**WHAT YOU HAVE TO DO:**
Each line starting at the one that contains "- **Data Seeding**" and ending at the one that contains "### 2. JWT Not Validating" must be returned exactly, and the rest of the listing is left out.

**STORED DATA:**
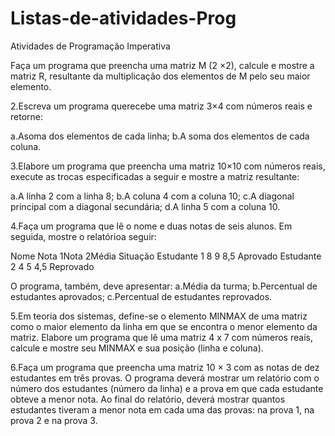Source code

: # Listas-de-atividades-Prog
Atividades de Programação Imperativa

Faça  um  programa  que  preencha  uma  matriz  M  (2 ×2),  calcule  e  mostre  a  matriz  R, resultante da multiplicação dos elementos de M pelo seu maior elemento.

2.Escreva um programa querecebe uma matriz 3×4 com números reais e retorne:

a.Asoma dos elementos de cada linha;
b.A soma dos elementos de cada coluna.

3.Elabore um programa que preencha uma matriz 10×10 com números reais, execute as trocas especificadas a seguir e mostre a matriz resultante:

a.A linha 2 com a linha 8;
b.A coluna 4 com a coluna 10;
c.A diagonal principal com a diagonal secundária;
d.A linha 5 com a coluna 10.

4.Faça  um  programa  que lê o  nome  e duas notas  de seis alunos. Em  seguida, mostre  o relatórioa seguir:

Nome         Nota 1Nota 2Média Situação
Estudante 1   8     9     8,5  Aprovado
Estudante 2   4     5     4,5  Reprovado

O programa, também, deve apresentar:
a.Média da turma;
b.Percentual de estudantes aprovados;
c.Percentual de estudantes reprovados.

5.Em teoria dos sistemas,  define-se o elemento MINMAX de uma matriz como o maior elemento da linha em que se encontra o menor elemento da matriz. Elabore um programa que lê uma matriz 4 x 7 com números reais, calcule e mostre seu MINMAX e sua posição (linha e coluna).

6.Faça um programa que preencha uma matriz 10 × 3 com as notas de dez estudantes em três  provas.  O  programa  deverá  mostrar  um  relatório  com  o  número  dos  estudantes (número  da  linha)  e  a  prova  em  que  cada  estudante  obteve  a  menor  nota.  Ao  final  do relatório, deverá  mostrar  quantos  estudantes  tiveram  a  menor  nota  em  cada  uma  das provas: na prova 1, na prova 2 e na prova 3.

==

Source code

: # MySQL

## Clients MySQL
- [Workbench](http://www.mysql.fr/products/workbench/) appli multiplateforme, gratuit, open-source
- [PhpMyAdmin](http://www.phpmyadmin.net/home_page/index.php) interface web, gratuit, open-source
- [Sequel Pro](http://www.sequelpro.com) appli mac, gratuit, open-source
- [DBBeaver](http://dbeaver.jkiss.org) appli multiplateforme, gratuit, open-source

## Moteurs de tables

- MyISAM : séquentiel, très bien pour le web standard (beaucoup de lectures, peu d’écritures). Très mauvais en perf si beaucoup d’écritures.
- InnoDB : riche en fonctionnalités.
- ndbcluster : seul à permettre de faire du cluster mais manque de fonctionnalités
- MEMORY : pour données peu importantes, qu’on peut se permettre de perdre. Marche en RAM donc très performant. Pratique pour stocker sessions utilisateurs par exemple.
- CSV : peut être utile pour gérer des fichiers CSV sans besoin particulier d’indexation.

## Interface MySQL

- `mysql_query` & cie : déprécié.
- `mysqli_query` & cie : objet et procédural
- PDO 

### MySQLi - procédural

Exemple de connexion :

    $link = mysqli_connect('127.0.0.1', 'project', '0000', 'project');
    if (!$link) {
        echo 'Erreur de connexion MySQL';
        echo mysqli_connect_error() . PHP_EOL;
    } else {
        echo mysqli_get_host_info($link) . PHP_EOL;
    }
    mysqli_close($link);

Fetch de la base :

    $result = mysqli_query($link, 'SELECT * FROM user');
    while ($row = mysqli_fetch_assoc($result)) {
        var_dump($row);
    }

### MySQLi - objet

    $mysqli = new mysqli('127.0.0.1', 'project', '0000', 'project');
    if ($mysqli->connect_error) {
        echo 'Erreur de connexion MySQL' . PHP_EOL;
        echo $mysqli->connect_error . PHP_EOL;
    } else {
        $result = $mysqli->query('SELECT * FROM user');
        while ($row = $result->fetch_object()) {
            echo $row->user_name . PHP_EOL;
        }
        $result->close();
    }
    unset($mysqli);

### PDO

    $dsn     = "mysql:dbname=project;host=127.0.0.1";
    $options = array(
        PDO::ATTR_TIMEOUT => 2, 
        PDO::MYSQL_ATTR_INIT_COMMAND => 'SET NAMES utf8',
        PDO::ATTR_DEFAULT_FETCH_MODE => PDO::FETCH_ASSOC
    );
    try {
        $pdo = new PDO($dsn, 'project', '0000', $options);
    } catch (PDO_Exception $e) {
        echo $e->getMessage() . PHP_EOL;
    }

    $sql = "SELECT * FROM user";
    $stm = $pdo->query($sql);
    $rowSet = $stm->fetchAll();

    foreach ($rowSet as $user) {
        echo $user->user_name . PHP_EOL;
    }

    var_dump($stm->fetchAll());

...

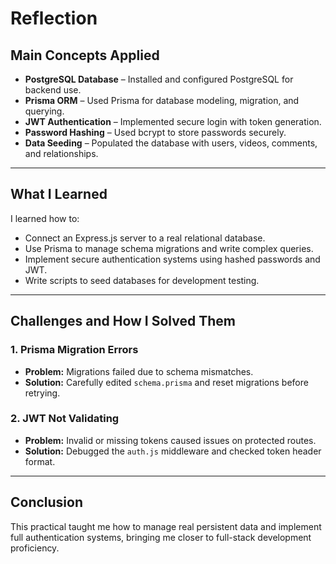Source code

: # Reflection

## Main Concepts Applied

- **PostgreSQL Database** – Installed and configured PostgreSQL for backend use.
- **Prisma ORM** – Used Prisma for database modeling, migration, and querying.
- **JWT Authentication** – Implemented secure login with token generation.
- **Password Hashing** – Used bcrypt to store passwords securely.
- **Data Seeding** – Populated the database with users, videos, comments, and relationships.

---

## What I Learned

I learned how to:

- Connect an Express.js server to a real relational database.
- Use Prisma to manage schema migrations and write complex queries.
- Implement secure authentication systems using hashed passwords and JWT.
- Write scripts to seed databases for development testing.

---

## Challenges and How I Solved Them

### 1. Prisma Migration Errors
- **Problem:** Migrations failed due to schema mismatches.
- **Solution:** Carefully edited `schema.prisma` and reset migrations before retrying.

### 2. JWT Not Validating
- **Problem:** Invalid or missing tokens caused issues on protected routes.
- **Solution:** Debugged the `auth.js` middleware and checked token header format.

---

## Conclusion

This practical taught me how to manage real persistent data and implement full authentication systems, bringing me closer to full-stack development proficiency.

**RESPONSE BELOW:**
- **Data Seeding** – Populated the database with users, videos, comments, and relationships.

---

## What I Learned

I learned how to:

- Connect an Express.js server to a real relational database.
- Use Prisma to manage schema migrations and write complex queries.
- Implement secure authentication systems using hashed passwords and JWT.
- Write scripts to seed databases for development testing.

---

## Challenges and How I Solved Them

### 1. Prisma Migration Errors
- **Problem:** Migrations failed due to schema mismatches.
- **Solution:** Carefully edited `schema.prisma` and reset migrations before retrying.

### 2. JWT Not Validating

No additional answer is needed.